Representasi adalah konsep yang kompleks, karena pada dasarnya hal tersebut

terkait dengan isi dari pikiran kita yang berbeda-beda antara satu dengan

lainnya (Hall, 1997, h. 17). Benda yang sedang kita lihat seperti gelas atau

piring, jika sedang tidak dilihat berarti benda tersebut hanya ada dalam pikiran

kita. Gelas atau piring yang kita pikirkan kemudian, mengarah pada konsep

“gelas” dan “piring” yang kita ketahui. Di situlah sebuah representasi muncul.

Maka, Hall (1997, h. 18-19)mengatakan bahwa ada dua proses untuk

menjelaskan tentang sistem representasi tersebut, yakni:

a) Sistem

Pembentukan makna terjadi karena sistem konsep dan gambar yang terbentuk

di dalam pikiran kita. Hal tersebut digunakan untuk mewakili atau

merepresentasikan dunia dan merujuk pada hal-hal di dalam maupun di luar

12
pikiran seseorang. Pembentukan makna yang muncul di dalam pikiran kita

sudah diorganisir dari pengalaman-pengalaman tentang apa yang kita lihat,

walaupun itu menjadi hal yang abstrak. Selain pengorganisasian, juga ada

pengelompokan, pengaturan, dan pengklasifikasian objek, sertamembangun

hubungan yang kompleks. Tetapi, bagaimana pembentukan akan suatu makna

itu bisa muncul di dalam pikiran kita akan berbeda-beda, sehingga menjadi

sesuatu yang unik dari manusia. Sebuah interpretasi yang muncul untuk

melihat dunia, adalah sebuah hal yang kita konstruksi juga. Maka, budaya

terkadang dapat didefinisikan sebagai pendekatan dari “makna bersama atau

peta konseptual bersama”.

b) Bahasa
Bahasa adalah sistem representasi kedua yang dilibatkan dalam konstruksi

makna. Peta konseptual kita perlu diterjemahkan ke dalam bahasa untuk

membuat korelasi antara konsep dan ide dengan kata-kata tertentu yang

dituliskan, suara atau gambar yang membawa makna sebagai sebuah tanda.

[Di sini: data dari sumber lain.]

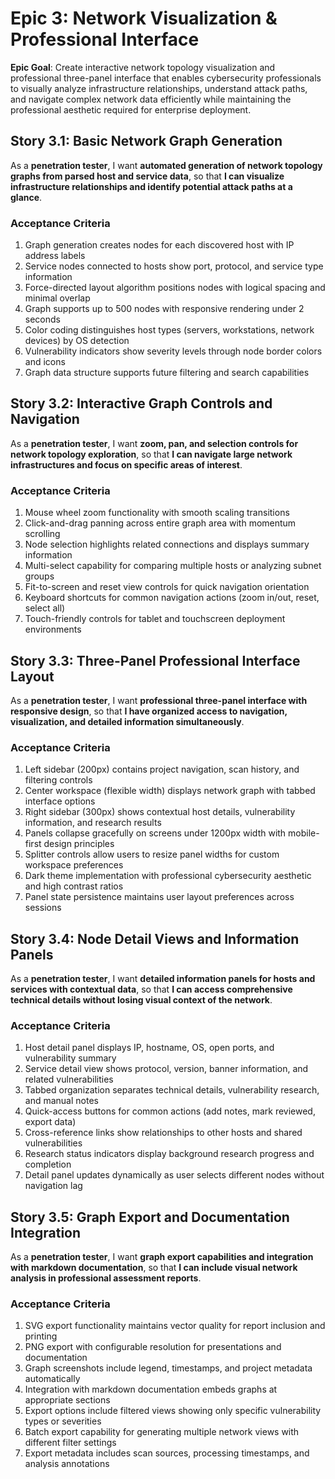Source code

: # Epic 3: Network Visualization & Professional Interface

**Epic Goal**: Create interactive network topology visualization and professional three-panel interface that enables cybersecurity professionals to visually analyze infrastructure relationships, understand attack paths, and navigate complex network data efficiently while maintaining the professional aesthetic required for enterprise deployment.

## Story 3.1: Basic Network Graph Generation
As a **penetration tester**,
I want **automated generation of network topology graphs from parsed host and service data**,
so that **I can visualize infrastructure relationships and identify potential attack paths at a glance**.

### Acceptance Criteria
1. Graph generation creates nodes for each discovered host with IP address labels
2. Service nodes connected to hosts show port, protocol, and service type information
3. Force-directed layout algorithm positions nodes with logical spacing and minimal overlap
4. Graph supports up to 500 nodes with responsive rendering under 2 seconds
5. Color coding distinguishes host types (servers, workstations, network devices) by OS detection
6. Vulnerability indicators show severity levels through node border colors and icons
7. Graph data structure supports future filtering and search capabilities

## Story 3.2: Interactive Graph Controls and Navigation
As a **penetration tester**,
I want **zoom, pan, and selection controls for network topology exploration**,
so that **I can navigate large network infrastructures and focus on specific areas of interest**.

### Acceptance Criteria
1. Mouse wheel zoom functionality with smooth scaling transitions
2. Click-and-drag panning across entire graph area with momentum scrolling
3. Node selection highlights related connections and displays summary information
4. Multi-select capability for comparing multiple hosts or analyzing subnet groups
5. Fit-to-screen and reset view controls for quick navigation orientation
6. Keyboard shortcuts for common navigation actions (zoom in/out, reset, select all)
7. Touch-friendly controls for tablet and touchscreen deployment environments

## Story 3.3: Three-Panel Professional Interface Layout
As a **penetration tester**,
I want **professional three-panel interface with responsive design**,
so that **I have organized access to navigation, visualization, and detailed information simultaneously**.

### Acceptance Criteria
1. Left sidebar (200px) contains project navigation, scan history, and filtering controls
2. Center workspace (flexible width) displays network graph with tabbed interface options
3. Right sidebar (300px) shows contextual host details, vulnerability information, and research results
4. Panels collapse gracefully on screens under 1200px width with mobile-first design principles
5. Splitter controls allow users to resize panel widths for custom workspace preferences
6. Dark theme implementation with professional cybersecurity aesthetic and high contrast ratios
7. Panel state persistence maintains user layout preferences across sessions

## Story 3.4: Node Detail Views and Information Panels
As a **penetration tester**,
I want **detailed information panels for hosts and services with contextual data**,
so that **I can access comprehensive technical details without losing visual context of the network**.

### Acceptance Criteria
1. Host detail panel displays IP, hostname, OS, open ports, and vulnerability summary
2. Service detail view shows protocol, version, banner information, and related vulnerabilities
3. Tabbed organization separates technical details, vulnerability research, and manual notes
4. Quick-access buttons for common actions (add notes, mark reviewed, export data)
5. Cross-reference links show relationships to other hosts and shared vulnerabilities
6. Research status indicators display background research progress and completion
7. Detail panel updates dynamically as user selects different nodes without navigation lag

## Story 3.5: Graph Export and Documentation Integration
As a **penetration tester**,
I want **graph export capabilities and integration with markdown documentation**,
so that **I can include visual network analysis in professional assessment reports**.

### Acceptance Criteria
1. SVG export functionality maintains vector quality for report inclusion and printing
2. PNG export with configurable resolution for presentations and documentation
3. Graph screenshots include legend, timestamps, and project metadata automatically
4. Integration with markdown documentation embeds graphs at appropriate sections
5. Export options include filtered views showing only specific vulnerability types or severities
6. Batch export capability for generating multiple network views with different filter settings
7. Export metadata includes scan sources, processing timestamps, and analysis annotations
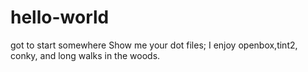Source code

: # hello-world
got to start somewhere
Show me your dot files; I enjoy openbox,tint2, conky, and long walks in the woods.
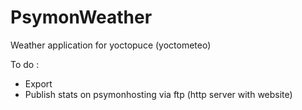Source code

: PsymonWeather
==================

Weather application for yoctopuce (yoctometeo)

To do : 
- Export
- Publish stats on psymonhosting via ftp (http server with website)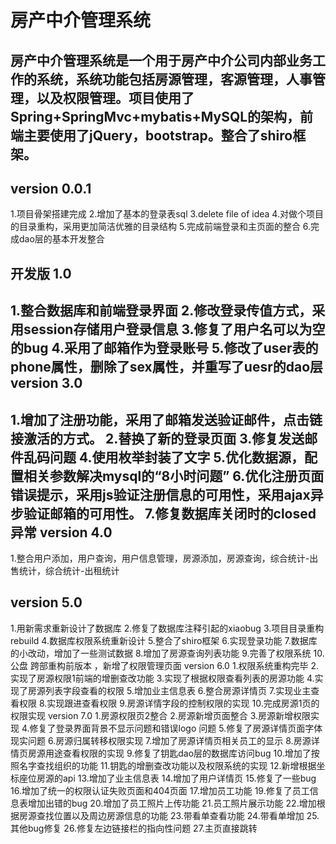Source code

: 房产中介管理系统
====
房产中介管理系统是一个用于房产中介公司内部业务工作的系统，系统功能包括房源管理，客源管理，人事管理，以及权限管理。项目使用了Spring+SpringMvc+mybatis+MySQL的架构，前端主要使用了jQuery，bootstrap。整合了shiro框架。
---
version 0.0.1
---
1.项目骨架搭建完成
2.增加了基本的登录表sql
3.delete file of idea
4.对做个项目的目录重构，采用更加简洁优雅的目录结构
5.完成前端登录和主页面的整合
6.完成dao层的基本开发整合

开发版 1.0
------
1.整合数据库和前端登录界面
2.修改登录传值方式，采用session存储用户登录信息
3.修复了用户名可以为空的bug
4.采用了邮箱作为登录账号
5.修改了user表的phone属性，删除了sex属性，并重写了uesr的dao层
version 3.0
-----
1.增加了注册功能，采用了邮箱发送验证邮件，点击链接激活的方式。
2.替换了新的登录页面
3.修复发送邮件乱码问题
4.使用枚举封装了文字
5.优化数据源，配置相关参数解决mysql的“8小时问题”
6.优化注册页面错误提示，采用js验证注册信息的可用性，采用ajax异步验证邮箱的可用性。
7.修复数据库关闭时的closed异常
version 4.0
----
1.整合用户添加，用户查询，用户信息管理，房源添加，房源查询，综合统计-出售统计，综合统计-出租统计

version 5.0
-------
1.用新需求重新设计了数据库
2.修复了数据库注释引起的xiaobug
3.项目目录重构rebuild
4.数据库权限系统重新设计
5.整合了shiro框架
6.实现登录功能
7.数据库的小改动，增加了一些测试数据
8.增加了房源查询列表功能
9.完善了权限系统
10.公盘 跨部重构前版本 ，新增了权限管理页面
version 6.0
1.权限系统重构完毕
2.实现了房源权限1前端的增删查改功能
3.实现了根据权限查看列表的房源功能
4.实现了房源列表字段查看的权限
5.增加业主信息表
6.整合房源详情页
7.实现业主查看权限
8.实现跟进查看权限
9.房源详情字段的控制权限的实现
10.完成房源1页的权限实现
version 7.0
1.房源权限页2整合
2.房源新增页面整合
3.房源新增权限实现
4.修复了登录界面背景不显示问题和错误logo 问题
5.修复了房源详情页面字体现实问题
6.房源归属转移权限实现
7.增加了房源详情页相关员工的显示
8.房源详情页房源用途查看权限的实现
9.修复了钥匙dao层的数据库访问bug
10.增加了按照名字查找组织的功能
11.钥匙的增删查改功能以及权限系统的实现
12.新增根据坐标座位房源的api
13.增加了业主信息表
14.增加了用户详情页
15.修复了一些bug
16.增加了统一的权限认证失败页面和404页面
17.增加员工功能
19.修复了员工信息表增加出错的bug
20.增加了员工照片上传功能
21.员工照片展示功能
22.增加根据房源查找位置以及周边房源信息的功能
23.带看单查看功能
24.带看单增加
25.其他bug修复
26.修复左边链接栏的指向性问题
27.主页直接跳转
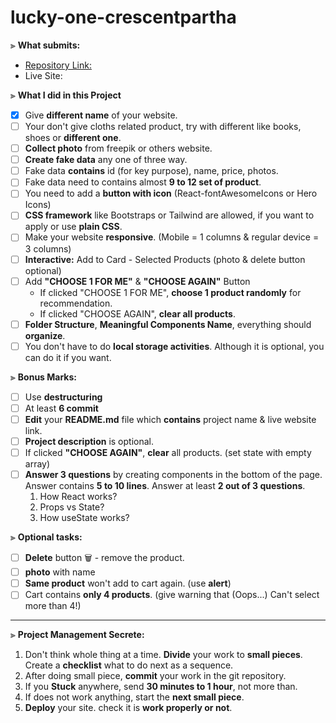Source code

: # lucky-one-crescentpartha

⫸ __What submits:__
- [Repository Link:](https://github.com/Programming-Hero-Web-Course4/lucky-one-crescentpartha/blob/main/README.md "Main Repository Link")
- Live Site:

⫸ __What I did in this Project__

- [x] Give __different name__ of your website.
- [ ] Your don't give cloths related product, try with different like books, shoes or __different one__.
- [ ] __Collect photo__ from freepik or others website.
- [ ] __Create fake data__ any one of three way.
- [ ] Fake data __contains__ id (for key purpose), name, price, photos.
- [ ] Fake data need to contains almost __9 to 12 set of product__.
- [ ] You need to add a __button with icon__ (React-fontAwesomeIcons or Hero Icons)
- [ ] __CSS framework__ like Bootstraps or Tailwind are allowed, if you want to apply or use __plain CSS__.
- [ ] Make your website __responsive__. (Mobile = 1 columns & regular device = 3 columns)
- [ ] __Interactive:__ Add to Card - Selected Products (photo & delete button optional)
- [ ] Add __"CHOOSE 1 FOR ME"__ & __"CHOOSE AGAIN"__ Button
  - If clicked "CHOOSE 1 FOR ME", __choose 1 product randomly__ for recommendation.
  - If clicked "CHOOSE AGAIN", __clear all products__.
- [ ] __Folder Structure__, __Meaningful Components Name__, everything should __organize__.
- [ ] You don't have to do __local storage activities__. Although it is optional, you can do it if you want.

⫸ __Bonus Marks:__
- [ ] Use __destructuring__ 
- [ ] At least __6 commit__
- [ ] __Edit__ your __README.md__ file which __contains__ project name & live website link.
- [ ] __Project description__ is optional.
- [ ] If clicked __"CHOOSE AGAIN"__, __clear__ all products. (set state with empty array)
- [ ] __Answer 3 questions__ by creating components in the bottom of the page. Answer contains __5 to 10 lines__. Answer at least __2 out of 3 questions__.
  1. How React works?
  2. Props vs State?
  3. How useState works?

⫸ __Optional tasks:__
- [ ] __Delete__ button 🗑 - remove the product.
- [ ] __photo__ with name
- [ ] __Same product__ won't add to cart again. (use __alert__)
- [ ] Cart contains __only 4 products__. (give warning that (Oops...) Can't select more than 4!)

---

⫸ __Project Management Secrete:__
1. Don't think whole thing at a time. __Divide__ your work to __small pieces__. Create a __checklist__ what to do next as a sequence.
2. After doing small piece, __commit__ your work in the git repository.
3. If you __Stuck__ anywhere, send __30 minutes to 1 hour__, not more than.
4. If does not work anything, start the __next small piece__.
5. __Deploy__ your site. check it is __work properly or not__.
  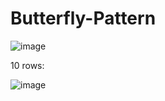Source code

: # Butterfly-Pattern
![image](https://github.com/Rmkh77/Butterfly-Pattern/assets/103126968/87d4e16f-fade-4e39-a97b-00d55faa719d)


10 rows:



![image](https://github.com/Rmkh77/Butterfly-Pattern/assets/103126968/068a034e-ec9f-469e-843f-375c75822851)
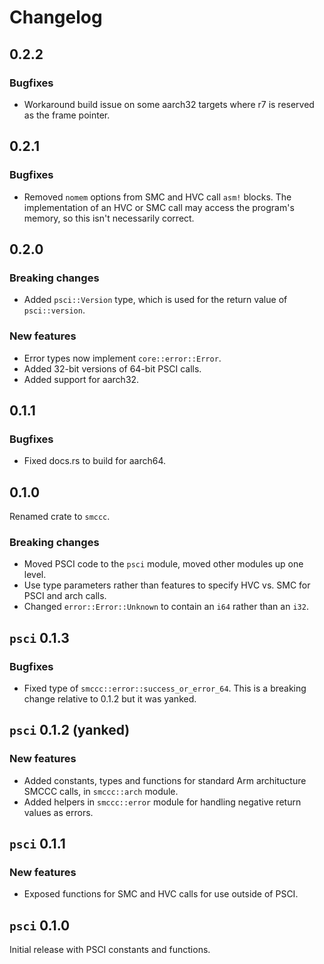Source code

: # Changelog

## 0.2.2

### Bugfixes

- Workaround build issue on some aarch32 targets where r7 is reserved as the frame pointer.

## 0.2.1

### Bugfixes

- Removed `nomem` options from SMC and HVC call `asm!` blocks. The implementation of an HVC or SMC
  call may access the program's memory, so this isn't necessarily correct.

## 0.2.0

### Breaking changes

- Added `psci::Version` type, which is used for the return value of `psci::version`.

### New features

- Error types now implement `core::error::Error`.
- Added 32-bit versions of 64-bit PSCI calls.
- Added support for aarch32.

## 0.1.1

### Bugfixes

- Fixed docs.rs to build for aarch64.

## 0.1.0

Renamed crate to `smccc`.

### Breaking changes

- Moved PSCI code to the `psci` module, moved other modules up one level.
- Use type parameters rather than features to specify HVC vs. SMC for PSCI and arch calls.
- Changed `error::Error::Unknown` to contain an `i64` rather than an `i32`.

## `psci` 0.1.3

### Bugfixes

- Fixed type of `smccc::error::success_or_error_64`. This is a breaking change relative to 0.1.2 but
  it was yanked.

## `psci` 0.1.2 (yanked)

### New features

- Added constants, types and functions for standard Arm architucture SMCCC calls, in `smccc::arch`
  module.
- Added helpers in `smccc::error` module for handling negative return values as errors.

## `psci` 0.1.1

### New features

- Exposed functions for SMC and HVC calls for use outside of PSCI.

## `psci` 0.1.0

Initial release with PSCI constants and functions.
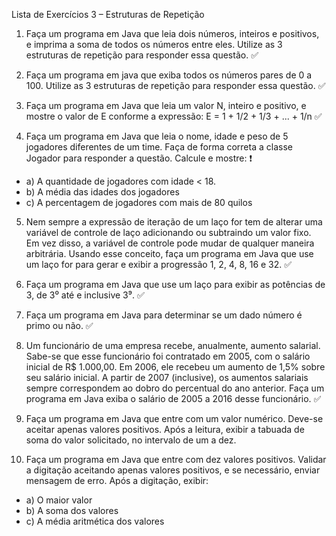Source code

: Lista de Exercícios 3 – Estruturas de Repetição

1. Faça um programa em Java que leia dois números, inteiros e positivos, e imprima a
soma de todos os números entre eles. Utilize as 3 estruturas de repetição para
responder essa questão. ✅

2. Faça um programa em java que exiba todos os números pares de 0 a 100. Utilize
as 3 estruturas de repetição para responder essa questão. ✅

3. Faça um programa em Java que leia um valor N, inteiro e positivo, e mostre o valor
de E conforme a expressão: E = 1 + 1/2 + 1/3 + ... + 1/n ✅

4. Faça um programa em Java que leia o nome, idade e peso de 5 jogadores
diferentes de um time. Faça de forma correta a classe Jogador para responder a
questão. Calcule e mostre: ❗

- a) A quantidade de jogadores com idade < 18.
- b) A média das idades dos jogadores
- c) A percentagem de jogadores com mais de 80 quilos

5. Nem sempre a expressão de iteração de um laço for tem de alterar uma variável de controle de laço adicionando ou subtraindo um valor fixo. Em vez disso, a variável de controle pode mudar de qualquer maneira arbitrária. Usando esse conceito, faça um programa em Java que use um laço for para gerar e exibir a progressão 1, 2, 4, 8, 16 e 32. ✅

6. Faça um programa em Java que use um laço para exibir as potências de 3, de 3⁰ até e inclusive 3⁹. ✅

7. Faça um programa em Java para determinar se um dado número é primo ou não. ✅

8. Um funcionário de uma empresa recebe, anualmente, aumento salarial. Sabe-se
que esse funcionário foi contratado em 2005, com o salário inicial de R$ 1.000,00.
Em 2006, ele recebeu um aumento de 1,5% sobre seu salário inicial. A partir de
2007 (inclusive), os aumentos salariais sempre correspondem ao dobro do
percentual do ano anterior. Faça um programa em Java exiba o salário de 2005 a
2016 desse funcionário. ✅


9. Faça um programa em Java que entre com um valor numérico. Deve-se aceitar apenas valores positivos. Após a leitura, exibir a tabuada de soma do valor solicitado, no intervalo de um a dez.

10. Faça um programa em Java que entre com dez valores positivos. Validar a digitação aceitando apenas valores positivos, e se necessário, enviar mensagem de erro. Após a digitação, exibir:
- a) O maior valor
- b) A soma dos valores
- c) A média aritmética dos valores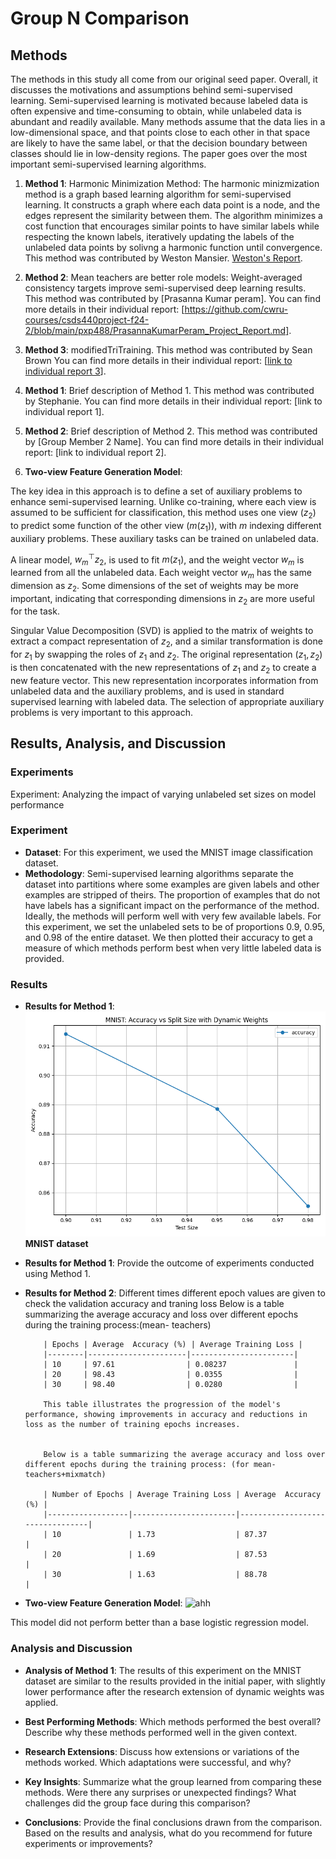 # Group N Comparison

## Methods

The methods in this study all come from our original seed paper. Overall, it discusses the motivations and assumptions behind semi-supervised learning. Semi-supervised learning is motivated because labeled data is often expensive and time-consuming to obtain, while unlabeled data is abundant and readily available. Many methods assume that the data lies in a low-dimensional space, and that points close to each other in that space are likely to have the same label, or that the decision boundary between classes should lie in low-density regions. The paper goes over the most important semi-supervised learning algorithms.

1. **Method 1**: Harmonic Minimization Method: The harmonic minizmization method is a graph based learning algorithm for semi-supervised learning. It constructs a graph where each data point is a node, and the edges represent the similarity between them. The algorithm minimizes a cost function that encourages similar points to have similar labels while respecting the known labels, iteratively updating the labels of the unlabeled data points by solivng a harmonic function until convergence.  This method was contributed by Weston Mansier. [Weston's Report](wlm35/Weston_Mansier_Project_Report.md).

2. **Method 2**: Mean teachers are better role models: Weight-averaged consistency targets improve semi-supervised deep learning results. This method was contributed by [Prasanna Kumar peram]. You can find more details in their individual report: [https://github.com/cwru-courses/csds440project-f24-2/blob/main/pxp488/PrasannaKumarPeram_Project_Report.md].
3. **Method 3**: modifiedTriTraining. This method was contributed by Sean Brown You can find more details in their individual report: [[link to individual report 3](https://github.com/cwru-courses/csds440project-f24-2/blob/main/smb318/Sean_Brown_Project_Report.md)].
1. **Method 1**: Brief description of Method 1. This method was contributed by Stephanie. You can find more details in their individual report: [link to individual report 1].
2. **Method 2**: Brief description of Method 2. This method was contributed by [Group Member 2 Name]. You can find more details in their individual report: [link to individual report 2].
3. **Two-view Feature Generation Model**: 

The key idea in this approach is to define a set of auxiliary problems to enhance semi-supervised learning. Unlike co-training, where each view is assumed to be sufficient for classification, this method uses one view ($z_2$) to predict some function of the other view ($m(z_1)$), with $m$ indexing different auxiliary problems. These auxiliary tasks can be trained on unlabeled data.

A linear model, $w_m^\top z_2$, is used to fit $m(z_1)$, and the weight vector $w_m$ is learned from all the unlabeled data. Each weight vector $w_m$ has the same dimension as $z_2$. Some dimensions of the set of weights may be more important, indicating that corresponding dimensions in $z_2$ are more useful for the task.

Singular Value Decomposition (SVD) is applied to the matrix of weights to extract a compact representation of $z_2$, and a similar transformation is done for $z_1$ by swapping the roles of $z_1$ and $z_2$. The original representation $(z_1, z_2)$ is then concatenated with the new representations of $z_1$ and $z_2$ to create a new feature vector. This new representation incorporates information from unlabeled data and the auxiliary problems, and is used in standard supervised learning with labeled data. The selection of appropriate auxiliary problems is very important to this approach.

## Results, Analysis, and Discussion

### Experiments

Experiment: Analyzing the impact of varying unlabeled set sizes on model performance
### Experiment

- **Dataset**: For this experiment, we used the MNIST image classification dataset. 
- **Methodology**: Semi-supervised learning algorithms separate the dataset into partitions where some examples are given labels and other examples are stripped of theirs. The proportion of examples that do not have labels has a significant impact on the performance of the method. Ideally, the methods will perform well with very few available labels. For this experiment, we set the unlabeled sets to be of proportions 0.9, 0.95, and 0.98 of the entire dataset. We then plotted their accuracy to get a measure of which methods perform best when very little labeled data is provided.

### Results

- **Results for Method 1**:
![Weston's results](wlm35_group_plot.png)
**MNIST dataset**

- **Results for Method 1**: Provide the outcome of experiments conducted using Method 1.
- **Results for Method 2**:
       Different times different epoch values are given to check the validation accuracy and traning loss
          Below is a table summarizing the average accuracy and loss over different epochs during the training process:(mean- teachers)
          
          | Epochs | Average  Accuracy (%) | Average Training Loss |
          |--------|----------------------|-----------------------|
          | 10     | 97.61                | 0.08237               |
          | 20     | 98.43                | 0.0355                |
          | 30     | 98.40                | 0.0280                |
          
          This table illustrates the progression of the model's performance, showing improvements in accuracy and reductions in loss as the number of training epochs increases.
          
          
          Below is a table summarizing the average accuracy and loss over different epochs during the training process: (for mean- teachers+mixmatch)
          
          | Number of Epochs | Average Training Loss | Average  Accuracy (%) |
          |------------------|-----------------------|---------------------------------|
          | 10               | 1.73                  | 87.37                           |
          | 20               | 1.69                  | 87.53                           |
          | 30               | 1.63                  | 88.78                           |



- **Two-view Feature Generation Model**:
![ahh](synthetic_varying_proportion.png)

This model did not perform better than a base logistic regression model.


### Analysis and Discussion

- **Analysis of Method 1**: The results of this experiment on the MNIST dataset are similar to the results provided in the initial paper, with slightly lower performance after the research extension of dynamic weights was applied.

- **Best Performing Methods**: Which methods performed the best overall? Describe why these methods performed well in the given context.
- **Research Extensions**: Discuss how extensions or variations of the methods worked. Which adaptations were successful, and why?
- **Key Insights**: Summarize what the group learned from comparing these methods. Were there any surprises or unexpected findings? What challenges did the group face during this comparison?
- **Conclusions**: Provide the final conclusions drawn from the comparison. Based on the results and analysis, what do you recommend for future experiments or improvements?

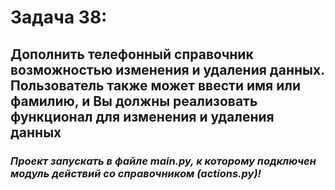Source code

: # Задача 38: 
## Дополнить телефонный справочник возможностью изменения и удаления данных. Пользователь также может ввести имя или фамилию, и Вы должны реализовать функционал для изменения и удаления данных

### _Проект запускать в файле **main.py**, к которому подключен модуль действий со справочником **(actions.py)**!_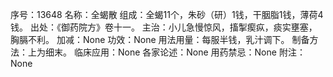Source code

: 序号：13648
名称：全蝎散
组成：全蝎11个，朱砂（研）1钱，干胭脂1钱，薄荷4钱。
出处：《御药院方》卷十一。
主治：小儿急慢惊风，搐掣瘈疭，痰实壅塞，胸膈不利。
加减：None
功效：None
用法用量：每服半钱，乳汁调下。
制备方法：上为细末。
临床应用：None
各家论述：None
用药禁忌：None
附注：None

Tanda diorganisasikan menjadi tanda dan eksistensi bahasa yang dapat

digunakan untuk menerjemahkan konsep menjadi kata-kata, suara atau

gambar, dan dengan menggunakan beberapa hal itu, pengoperasian bahasa

digunakan untuk mengekspresikan makna dan mengomunikasikan pikiran

kepada orang lain. Di dalam hal ini, fashion, musik, kata-kata, juga dapat

disebut sebagai bahasa. Inti proses pemaknaan budaya ini ada pada hubungan

antara kedua sistem representasi tersebut. Sistem representasi pertama, adalah

13
sebagai pemberian makna atas dunia dari konstruksi yang dibangun dari rantai

ekuivalensi antara benda dan sistem konsep. Sistem representasi kedua,

merujuk pada konstruksi seperangkat koresponden antara peta konseptual dan

seperangkat tanda, yang diatur dan diorganisasikan dalam berbagai bahasa

yang mewakili sebuah konsep. Relasi antara sesuatu, konsep, dan tanda

menjadi inti dari produksi makna dalam bahasa, dimana suatu proses yang

menghubungkan ketiganya itu disebut representasi (Hall, 1997, h. 19). Kedua

hal tersebut menjadi fokus di dalam penelitian ini dengan asumsi bahwa isi

yang ditampilkan di dalam film adalah suatu bentuk konstruksi. Representasi

pada film dokumenter ini tentunya tidak dapat dilepaskan dari pemahaman

tentang penggunan teknik kamera. Sehingga peneliti juga akan menggunakan

definisi dari beberapa jenis sudut pandang kamera untuk membantu dalam

melihat representasi dalam film dokumenter. Menurut Marselli Sumarno

(1996, h. 25) ada tiga faktor yang menentukan sudut pandang kamera, yaitu

besar kecil subjek, sudut subjek, dan ketinggian kamera terhadap subjek,

seperti yang akan dijabarkan berikut:

a)Besar-kecil Subjek

1) Extreme Long Shot (ELS)

Shot yang diambil dari jarak yang sangat jauh. Mulai dari jarak 200 meter keatas.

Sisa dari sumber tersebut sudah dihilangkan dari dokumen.